Your objective: This exercise calls for a copy of every line in the listing below that carries the word "significant".
• • • • • • •
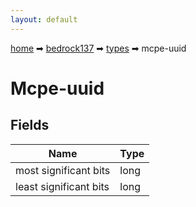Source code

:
 ```yaml
---
layout: default
---
```


[home](/) ➡ [bedrock137](/protocol/bedrock137) ➡ [types](/protocol/bedrock137/types) ➡ mcpe-uuid

# Mcpe-uuid

## Fields

Name | Type
---|---
most significant bits | long
least significant bits | long

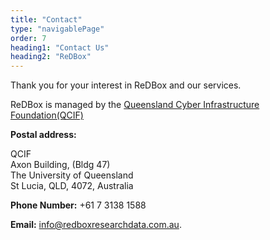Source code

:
 ```yaml
---
title: "Contact"
type: "navigablePage"
order: 7
heading1: "Contact Us"
heading2: "ReDBox"
---
```

Thank you for your interest in ReDBox and our services.

ReDBox is managed by the [Queensland Cyber Infrastructure Foundation(QCIF)](https://www.qcif.edu.au/)

**Postal address:** 	

QCIF<br/>
Axon Building, (Bldg 47)<br/>
The University of Queensland<br/>
St Lucia, QLD, 4072, Australia

**Phone Number:** +61 7 3138 1588

**Email:** [info@redboxresearchdata.com.au](mailto:info@redboxresearchdata.com.au).

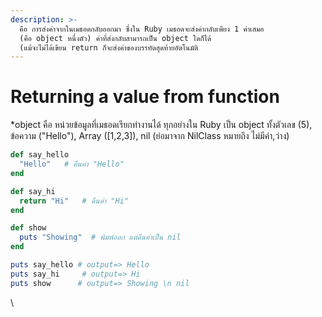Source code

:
 ```yaml
---
description: >-
  คือ การส่งค่าจากในเมธอดกลับออกมา ซึ่งใน Ruby เมธอดจะส่งค่ากลับเพียง 1 ค่าเสมอ
  (คือ object หนึ่งตัว) ค่าที่ส่งกลับสามารถเป็น object ใดก็ได้ 
  (แม้จะไม่ได้เขียน return ก็จะส่งค่าของบรรทัดสุดท้ายอัตโนมัติ
---
```


# Returning a value from function

\*object คือ หน่วยข้อมูลที่เมธอดเรียกทำงานได้ ทุกอย่างใน Ruby เป็น object ทั้งตัวเลข (5), ข้อความ ("Hello"), Array (\[1,2,3]), nil (ย่อมาจาก NilClass หมายถึง ไม่มีค่า,ว่าง)

```ruby
def say_hello
  "Hello"   # คืนค่า "Hello"
end

def say_hi
  return "Hi"   # คืนค่า "Hi"
end

def show
  puts "Showing"  # พิมพ์ออก แต่คืนค่าเป็น nil
end

puts say_hello # output=> Hello
puts say_hi     # output=> Hi
puts show      # output=> Showing \n nil

```



\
• • • • • • •
Output:
most significant bits | long
least significant bits | long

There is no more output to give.